Judicial Scrutiny of Delegated Regulation

The Ontario Court of Appeal has rejected the proposition that courts should closely scrutinize the general transparency, accountability and adequacy of funding of delegated regulators: Ontario (Attorney General) v Bogaerts, 2019 ONCA 876, http://canlii.ca/t/j3d8n. In particular, the Court overruled the creation of a novel constitutional principle expanding the scope of the review of delegated regulation under “fundamental justice” principles:

I have no doubt that it would be a good idea and sound public policy to make all law enforcement bodies subject to reasonable standards of transparency, accountability and adequate funding and that they be properly funded. But not all good ideas and sound public policies are constitutionally protected or mandated. Our task is not to decide what would be sound policy.

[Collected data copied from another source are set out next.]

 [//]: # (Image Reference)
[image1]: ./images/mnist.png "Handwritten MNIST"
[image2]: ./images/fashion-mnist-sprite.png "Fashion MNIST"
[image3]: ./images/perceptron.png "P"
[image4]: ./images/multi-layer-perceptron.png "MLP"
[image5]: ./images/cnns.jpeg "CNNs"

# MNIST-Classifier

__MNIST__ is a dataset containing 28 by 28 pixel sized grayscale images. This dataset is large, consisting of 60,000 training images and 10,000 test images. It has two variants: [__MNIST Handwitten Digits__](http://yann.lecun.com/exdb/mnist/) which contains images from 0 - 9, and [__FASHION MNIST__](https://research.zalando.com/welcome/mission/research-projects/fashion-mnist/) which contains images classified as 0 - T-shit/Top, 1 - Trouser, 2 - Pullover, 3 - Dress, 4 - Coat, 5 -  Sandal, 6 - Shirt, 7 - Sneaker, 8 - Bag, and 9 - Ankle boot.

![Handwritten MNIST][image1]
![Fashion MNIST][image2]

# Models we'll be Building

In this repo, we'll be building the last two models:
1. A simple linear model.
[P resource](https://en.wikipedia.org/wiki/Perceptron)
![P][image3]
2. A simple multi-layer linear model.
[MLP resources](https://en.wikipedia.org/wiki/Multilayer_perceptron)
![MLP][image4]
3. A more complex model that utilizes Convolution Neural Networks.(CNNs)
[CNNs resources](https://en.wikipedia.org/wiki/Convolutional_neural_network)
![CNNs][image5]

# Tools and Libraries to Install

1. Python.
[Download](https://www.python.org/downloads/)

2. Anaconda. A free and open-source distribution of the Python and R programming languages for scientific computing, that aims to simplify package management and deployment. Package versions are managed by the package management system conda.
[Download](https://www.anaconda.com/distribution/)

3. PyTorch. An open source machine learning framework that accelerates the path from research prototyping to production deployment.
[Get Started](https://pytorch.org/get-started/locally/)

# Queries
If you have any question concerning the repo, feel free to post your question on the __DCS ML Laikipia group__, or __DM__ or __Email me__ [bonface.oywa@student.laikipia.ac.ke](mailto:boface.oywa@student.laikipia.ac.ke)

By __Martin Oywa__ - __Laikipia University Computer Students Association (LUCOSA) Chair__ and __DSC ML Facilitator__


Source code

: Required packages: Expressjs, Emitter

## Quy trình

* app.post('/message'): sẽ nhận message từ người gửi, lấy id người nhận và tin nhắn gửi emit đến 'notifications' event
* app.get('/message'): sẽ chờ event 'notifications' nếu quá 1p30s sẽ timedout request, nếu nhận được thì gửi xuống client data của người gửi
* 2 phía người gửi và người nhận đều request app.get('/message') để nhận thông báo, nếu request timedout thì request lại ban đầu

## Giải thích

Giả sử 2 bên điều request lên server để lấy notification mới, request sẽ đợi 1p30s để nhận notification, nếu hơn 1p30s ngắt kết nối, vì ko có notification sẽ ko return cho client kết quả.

We are charged with the more specific task of deciding what the Constitution requires ….

The Court concluded that none of the three requirements for establishing a novel constitutional principle requiring delegated regulators to be transparent, accountable and adequately funded were met in this case:

  1. To be a legal principle it must provide meaningful content; and avoid the adjudication of policy matters;
  2. It must be “vital or fundamental to our societal notion of justice”; and
  3. It must be “capable of being identified with precision and applied to situations in a manner that yields predictable results”.

The Court also found that the specific provisions relating to entry onto premises to help animals in distress were constitutional under existing legal principles. In the regulatory context involving a pressing social need, the provisions relating to search and seizure were reasonable. In addition, the “interference with bodily integrity or serious state-imposed psychological stress” did not rise to the level where the constitutional protections of liberty and security of the person were engaged to create a broader judicial authority to review search and seizure provisions.

This decision reinforces the concept of judicial restraint preventing the courts from intervening in legislative policy decisions unless those decisions also infringe on established legal principles.